Também está entre os alvos André Luis Bentes de Souza, ex-diretor de Previdência. De acordo com a investigação, ele integrou a cadeia decisória ao participar das discussões no Comitê de Investimentos e ao atuar no credenciamento das instituições financeiras emissoras dos títulos, especialmente os bancos Banco Master e C6 Consignado, o que teria viabilizado parte das aplicações posteriormente realizadas.
Empresário também é investigado
Além dos servidores, a PF investiga o empresário Sávio Loyola e Silva, proprietário da empresa Alfa A Consultoria e Gestão de Frota Ltda, sediada em Niterói, no estado do Rio de Janeiro.
Conforme a investigação, a empresa teria transferido cerca de R$ 600 mil aos servidores investigados.

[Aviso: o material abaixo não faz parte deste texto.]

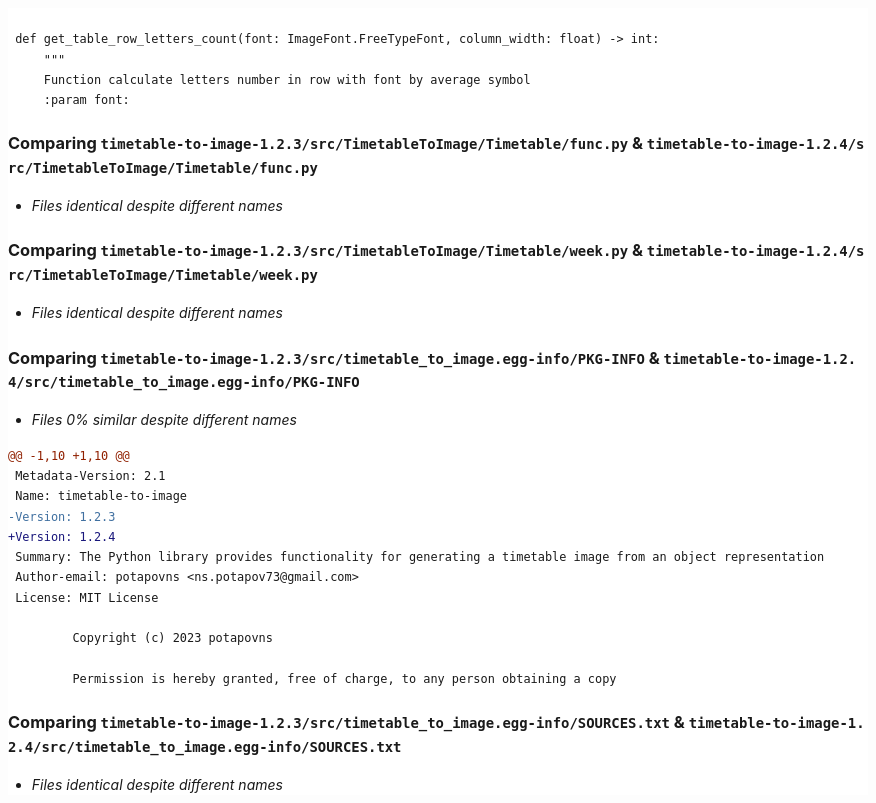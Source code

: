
 ```diff
 
 def get_table_row_letters_count(font: ImageFont.FreeTypeFont, column_width: float) -> int:
     """
     Function calculate letters number in row with font by average symbol
     :param font:
```

### Comparing `timetable-to-image-1.2.3/src/TimetableToImage/Timetable/func.py` & `timetable-to-image-1.2.4/src/TimetableToImage/Timetable/func.py`

 * *Files identical despite different names*

### Comparing `timetable-to-image-1.2.3/src/TimetableToImage/Timetable/week.py` & `timetable-to-image-1.2.4/src/TimetableToImage/Timetable/week.py`

 * *Files identical despite different names*

### Comparing `timetable-to-image-1.2.3/src/timetable_to_image.egg-info/PKG-INFO` & `timetable-to-image-1.2.4/src/timetable_to_image.egg-info/PKG-INFO`

 * *Files 0% similar despite different names*

```diff
@@ -1,10 +1,10 @@
 Metadata-Version: 2.1
 Name: timetable-to-image
-Version: 1.2.3
+Version: 1.2.4
 Summary: The Python library provides functionality for generating a timetable image from an object representation
 Author-email: potapovns <ns.potapov73@gmail.com>
 License: MIT License
         
         Copyright (c) 2023 potapovns
         
         Permission is hereby granted, free of charge, to any person obtaining a copy
```

### Comparing `timetable-to-image-1.2.3/src/timetable_to_image.egg-info/SOURCES.txt` & `timetable-to-image-1.2.4/src/timetable_to_image.egg-info/SOURCES.txt`

 * *Files identical despite different names*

Para os investigadores, não há contratos ou justificativas econômicas compatíveis com a atividade da empresa que expliquem os pagamentos.
As operações financeiras sob suspeita teriam sido intermediadas principalmente pelas corretoras Terra Investimentos e Mirae Asset, utilizadas de forma recorrente nas aplicações. A PF aponta que não foram identificados critérios técnicos claros para a escolha dessas intermediárias, nem análises comparativas de custos ou riscos.
Operações consideradas suspeitas
A auditoria do Ministério da Previdência identificou cinco investimentos classificados como irregulares ou potencialmente problemáticos:
- Banco Master – R$ 50 milhões (junho de 2024);
- Banco Daycoval – R$ 50 milhões (agosto de 2024);
- BTG Pactual – R$ 40,7 milhões (setembro de 2024);
- C6 Consignado – duas aplicações de R$ 125 milhões cada (setembro de 2024).
Em alguns casos, segundo a auditoria, as aplicações foram realizadas sem aprovação formal da diretoria ou do Comitê de Investimentos e, em determinadas situações, com instituições financeiras que não estavam credenciadas junto ao Ministério da Previdência.
Avaliação da Polícia Federal
Para a PF, os elementos reunidos até o momento indicam que houve esvaziamento das atribuições do Comitê de Investimentos, com concentração das decisões em um número restrito de gestores. Essa dinâmica teria exposto recursos previdenciários a níveis elevados de risco.
De acordo com a decisão judicial que autorizou as medidas cautelares, o afastamento dos servidores e o cumprimento dos mandados são necessários para preservar a ordem pública e garantir o andamento das investigações, evitando interferências na coleta de provas e na instrução criminal.